I just smoked my first Cazadores the other night , nubbed it . These will be a great Christmas gift from the little woman . :dr I've had the Petit Prince , the Churchill tubo and one that Bonngoy gifted me at a Mahogany herf(not sure which cigar it was) . The Cazadores is by far my favorite from the line , but they are all good smokes . My opinion on the churchill is still developing .


----------



## TheDirector (Nov 22, 2006)

CigarGal said:


> ...I had a cedros coronitos that was an excellent smoke. .


Hi CigarGal,

I do enjoy the ISOM RyJ Cedros Coronitas and the #2 Tubos that seem to be a good value. Very good short smokes.
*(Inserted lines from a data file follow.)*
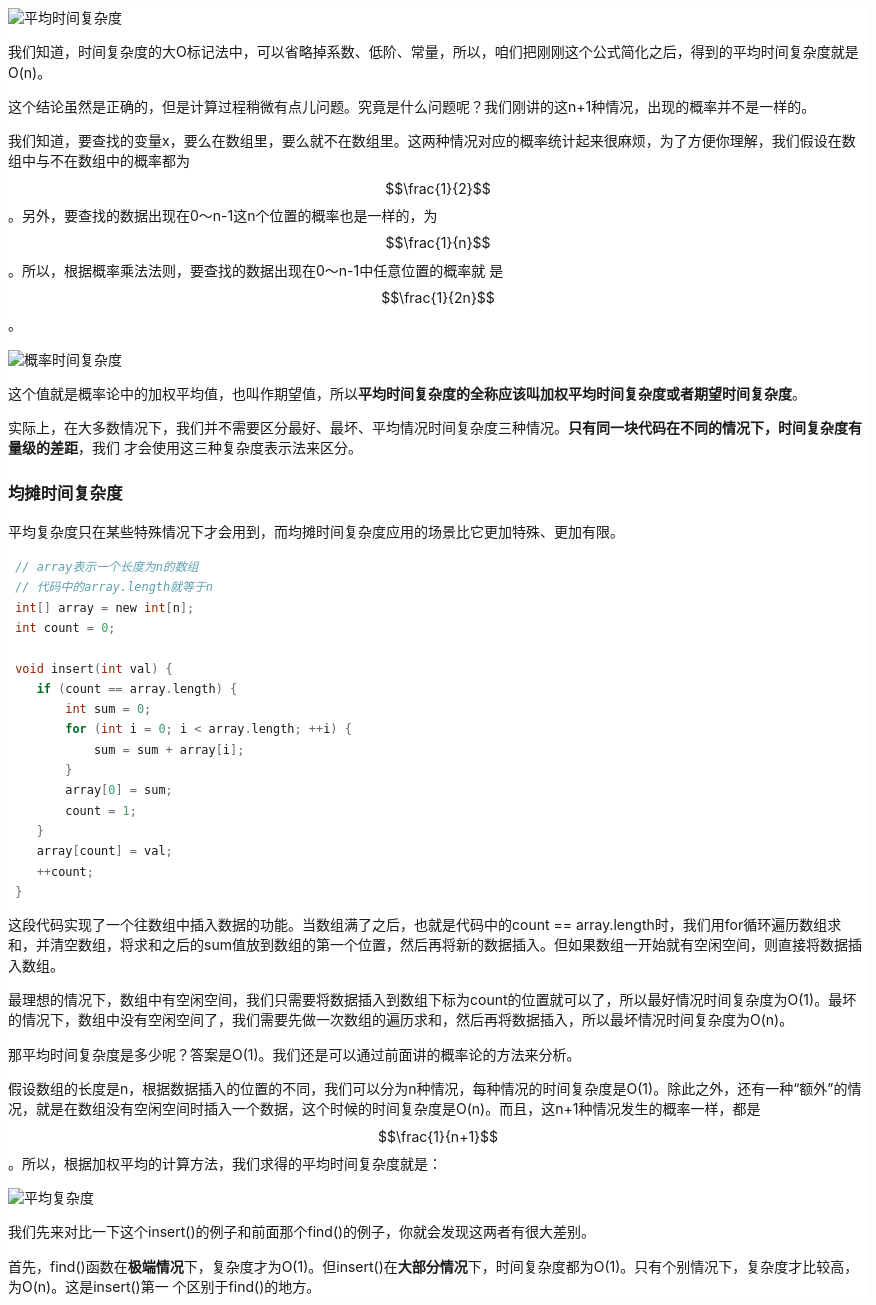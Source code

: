 ![平均时间复杂度](/images/algorithm/algo-fuzadu-2.png)

我们知道，时间复杂度的大O标记法中，可以省略掉系数、低阶、常量，所以，咱们把刚刚这个公式简化之后，得到的平均时间复杂度就是O(n)。

这个结论虽然是正确的，但是计算过程稍微有点儿问题。究竟是什么问题呢？我们刚讲的这n+1种情况，出现的概率并不是一样的。

我们知道，要查找的变量x，要么在数组里，要么就不在数组里。这两种情况对应的概率统计起来很麻烦，为了方便你理解，我们假设在数组中与不在数组中的概率都为$$\frac{1}{2}$$。另外，要查找的数据出现在0～n-1这n个位置的概率也是一样的，为$$\frac{1}{n}$$。所以，根据概率乘法法则，要查找的数据出现在0～n-1中任意位置的概率就 是$$\frac{1}{2n}$$。

![概率时间复杂度](/images/algorithm/algo-fuzadu-3.png)

这个值就是概率论中的加权平均值，也叫作期望值，所以**平均时间复杂度的全称应该叫加权平均时间复杂度或者期望时间复杂度**。

实际上，在大多数情况下，我们并不需要区分最好、最坏、平均情况时间复杂度三种情况。**只有同一块代码在不同的情况下，时间复杂度有量级的差距**，我们 才会使用这三种复杂度表示法来区分。

### 均摊时间复杂度

平均复杂度只在某些特殊情况下才会用到，而均摊时间复杂度应用的场景比它更加特殊、更加有限。

```c
 // array表示一个长度为n的数组
 // 代码中的array.length就等于n
 int[] array = new int[n];
 int count = 0;

 void insert(int val) {
 	if (count == array.length) {
 		int sum = 0;
 		for (int i = 0; i < array.length; ++i) {
 			sum = sum + array[i];
 		}
 		array[0] = sum;
 		count = 1;
 	}
 	array[count] = val;
 	++count;
 }
```

这段代码实现了一个往数组中插入数据的功能。当数组满了之后，也就是代码中的count == array.length时，我们用for循环遍历数组求和，并清空数组，将求和之后的sum值放到数组的第一个位置，然后再将新的数据插入。但如果数组一开始就有空闲空间，则直接将数据插入数组。

最理想的情况下，数组中有空闲空间，我们只需要将数据插入到数组下标为count的位置就可以了，所以最好情况时间复杂度为O(1)。最坏的情况下，数组中没有空闲空间了，我们需要先做一次数组的遍历求和，然后再将数据插入，所以最坏情况时间复杂度为O(n)。

那平均时间复杂度是多少呢？答案是O(1)。我们还是可以通过前面讲的概率论的方法来分析。

假设数组的长度是n，根据数据插入的位置的不同，我们可以分为n种情况，每种情况的时间复杂度是O(1)。除此之外，还有一种“额外”的情况，就是在数组没有空闲空间时插入一个数据，这个时候的时间复杂度是O(n)。而且，这n+1种情况发生的概率一样，都是$$\frac{1}{n+1}$$。所以，根据加权平均的计算方法，我们求得的平均时间复杂度就是：

![平均复杂度](/images/algorithm/algo-fuzadu-4.png)

我们先来对比一下这个insert()的例子和前面那个find()的例子，你就会发现这两者有很大差别。

首先，find()函数在**极端情况**下，复杂度才为O(1)。但insert()在**大部分情况**下，时间复杂度都为O(1)。只有个别情况下，复杂度才比较高，为O(n)。这是insert()第一 个区别于find()的地方。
Don't know about aging tho', nothing lasts that long at my house....


----------



## floydp (Jun 6, 2004)

opusxox said:


> Aged churchills can be very good.:2


Oh yes, had a few that were among the best smokes I've had. Spot on Skipper!


----------



## floydp (Jun 6, 2004)

The Prince said:


> Churchill's. The Short churchills are showing a lot of promise as well.


Wasn't to hot on the short churchills at first but I bet they might be something special with age.


----------



## luckybandit (Jul 9, 2006)

RyJ tubos #2 great price and a great smoke right out of the box can't miss with these!


----------